WORK ORDER: Return the records from the first line through the line containing "and currents |", and leave out the pictures.

DATA:
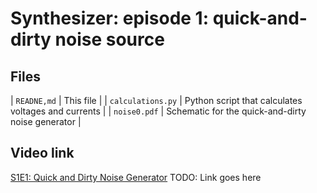 # Synthesizer: episode 1: quick-and-dirty noise source

## Files

| `READNE,md`       | This file                                           |
| `calculations.py` | Python script that calculates voltages and currents |
| `noise0.pdf`      | Schematic for the quick-and-dirty noise generator   |

## Video link

[S1E1: Quick and Dirty Noise Generator](https://youtube.com/) TODO: Link goes here

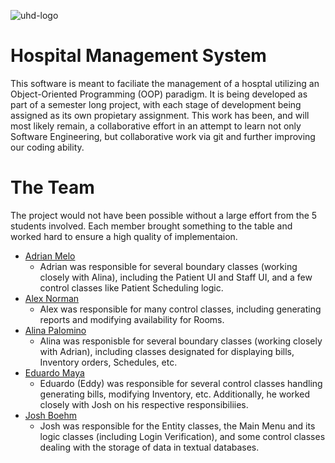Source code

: ![uhd-logo](https://github.com/joshb88/CS3321GroupProject/assets/89416369/0c926c07-de81-4ea0-8fa0-a44f773b52ee)
# Hospital Management System
This software is meant to faciliate the management of a hosptal utilizing an Object-Oriented Programming (OOP) paradigm. It is being developed as part of a semester long project, with each stage of development being assigned as its own propietary assignment. This work has been, and will most likely remain, a collaborative effort in an attempt to learn not only Software Engineering, but collaborative work via git and further improving our coding ability.

# The Team

The project would not have been possible without a large effort from the 5 students involved. Each member brought something to the table and worked hard to ensure a high quality of implementaion.

- [Adrian Melo](https://github.com/git-adrianM)
  - Adrian was responsible for several boundary classes (working closely with Alina), including the Patient UI and Staff UI, and a few control classes like Patient Scheduling logic.
- [Alex Norman](https://github.com/Alexander-Norman)
  - Alex was responsible for many control classes, including generating reports and modifying availability for Rooms.
- [Alina Palomino](https://github.com/alinamiap)
  - Alina was responisble for several boundary classes (working closely with Adrian), including classes designated for displaying bills, Inventory orders, Schedules, etc.
- [Eduardo Maya](https://github.com/russo08)
  - Eduardo (Eddy) was responsible for several control classes handling generating bills, modifying Inventory, etc. Additionally, he worked closely with Josh on his respective responsibiliies.
- [Josh Boehm](https://github.com/joshb88)
  - Josh was responsible for the Entity classes, the Main Menu and its logic classes (including Login Verification), and some control classes dealing with the storage of data in textual databases.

RESPONSE AREA:
 # Synthesizer: episode 1: quick-and-dirty noise source

## Files

| `READNE,md`       | This file                                           |
| `calculations.py` | Python script that calculates voltages and currents |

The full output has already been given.